What this task involves:
The answer is a number and only a number: how many lines of the data include the string "Technology"?

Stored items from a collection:
━━━━━━━━━━━━━━━━━━━━

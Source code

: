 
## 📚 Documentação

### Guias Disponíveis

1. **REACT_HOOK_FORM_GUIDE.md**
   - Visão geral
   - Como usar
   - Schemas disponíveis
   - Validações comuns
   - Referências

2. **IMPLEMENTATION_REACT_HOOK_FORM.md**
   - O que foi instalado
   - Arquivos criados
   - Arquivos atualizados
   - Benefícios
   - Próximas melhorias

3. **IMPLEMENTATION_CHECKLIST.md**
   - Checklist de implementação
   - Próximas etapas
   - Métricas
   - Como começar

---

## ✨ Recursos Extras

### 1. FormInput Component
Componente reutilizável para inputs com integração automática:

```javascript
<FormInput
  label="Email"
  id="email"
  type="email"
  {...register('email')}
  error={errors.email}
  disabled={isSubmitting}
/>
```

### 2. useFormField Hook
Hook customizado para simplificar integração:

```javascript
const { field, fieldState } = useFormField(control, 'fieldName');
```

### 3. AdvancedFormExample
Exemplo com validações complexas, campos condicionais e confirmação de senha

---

━━━━━━━━━━━━━━━━━━━━

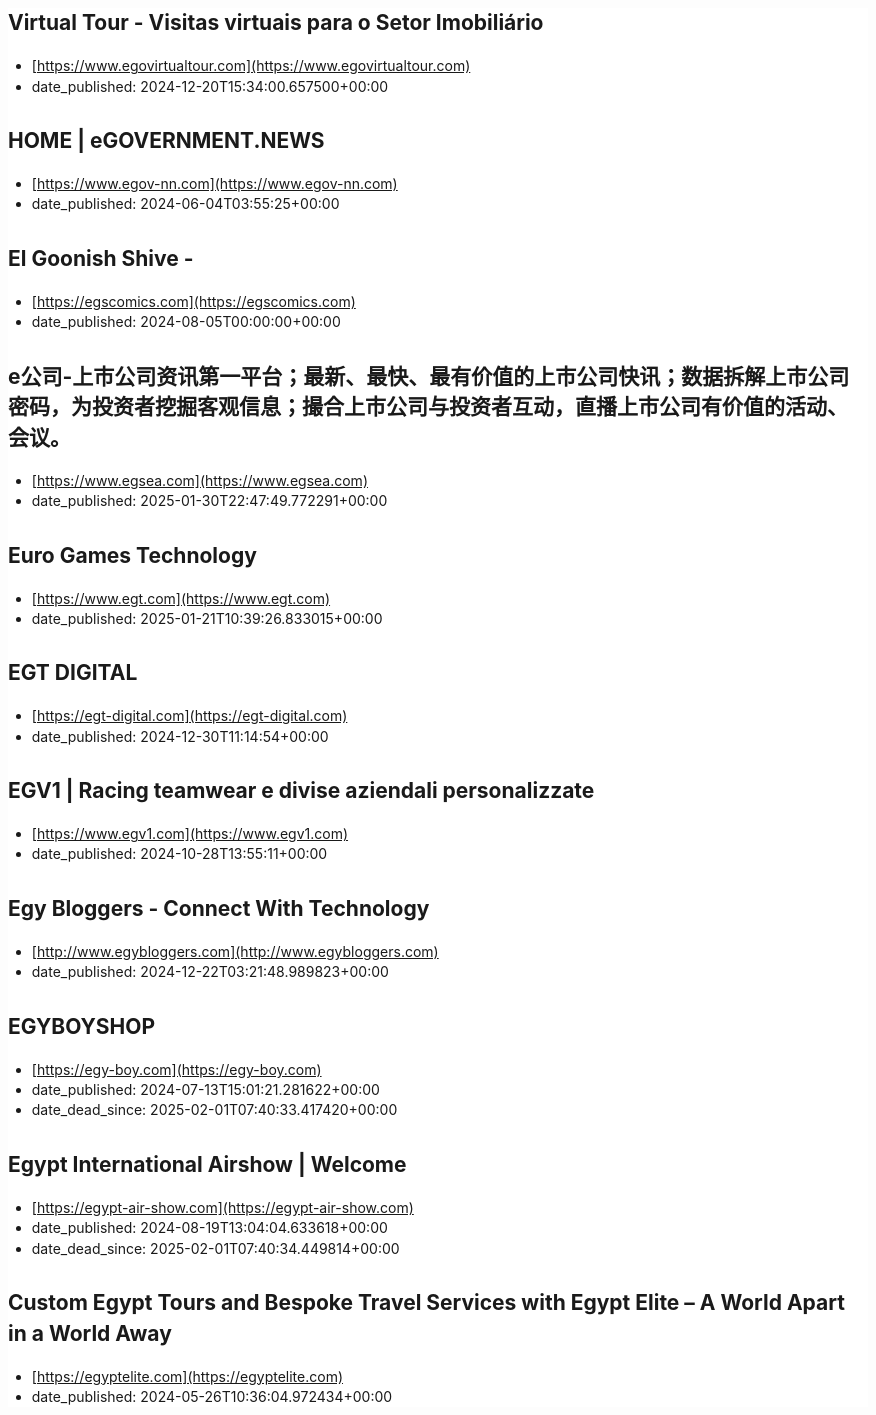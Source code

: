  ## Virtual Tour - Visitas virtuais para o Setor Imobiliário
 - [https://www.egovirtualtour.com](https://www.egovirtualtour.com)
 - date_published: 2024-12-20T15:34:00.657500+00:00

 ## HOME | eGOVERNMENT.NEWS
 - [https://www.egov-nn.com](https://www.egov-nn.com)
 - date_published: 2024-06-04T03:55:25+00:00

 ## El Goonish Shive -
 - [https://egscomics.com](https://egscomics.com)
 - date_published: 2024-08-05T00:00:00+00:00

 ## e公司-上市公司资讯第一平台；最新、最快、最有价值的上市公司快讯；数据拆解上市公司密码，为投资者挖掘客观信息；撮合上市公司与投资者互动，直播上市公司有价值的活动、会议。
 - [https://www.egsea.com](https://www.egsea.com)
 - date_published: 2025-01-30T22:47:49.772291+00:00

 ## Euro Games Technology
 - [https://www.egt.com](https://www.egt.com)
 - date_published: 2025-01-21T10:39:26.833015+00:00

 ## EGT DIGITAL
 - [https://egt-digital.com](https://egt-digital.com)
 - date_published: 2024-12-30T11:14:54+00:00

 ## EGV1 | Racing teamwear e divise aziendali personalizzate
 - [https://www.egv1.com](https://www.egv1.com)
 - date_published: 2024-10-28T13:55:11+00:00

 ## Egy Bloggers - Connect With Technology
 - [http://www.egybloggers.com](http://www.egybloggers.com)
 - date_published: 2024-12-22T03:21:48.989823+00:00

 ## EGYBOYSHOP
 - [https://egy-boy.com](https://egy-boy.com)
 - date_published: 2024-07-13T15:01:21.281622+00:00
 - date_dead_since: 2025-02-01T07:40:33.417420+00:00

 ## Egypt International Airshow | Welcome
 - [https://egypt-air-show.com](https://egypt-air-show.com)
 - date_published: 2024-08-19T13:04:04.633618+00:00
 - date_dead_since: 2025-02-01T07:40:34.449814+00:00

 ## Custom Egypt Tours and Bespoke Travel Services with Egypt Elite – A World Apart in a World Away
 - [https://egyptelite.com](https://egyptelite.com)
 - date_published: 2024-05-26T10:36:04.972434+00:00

━━━━━━━━━━━━━━━━━━━━

Problem solution:
2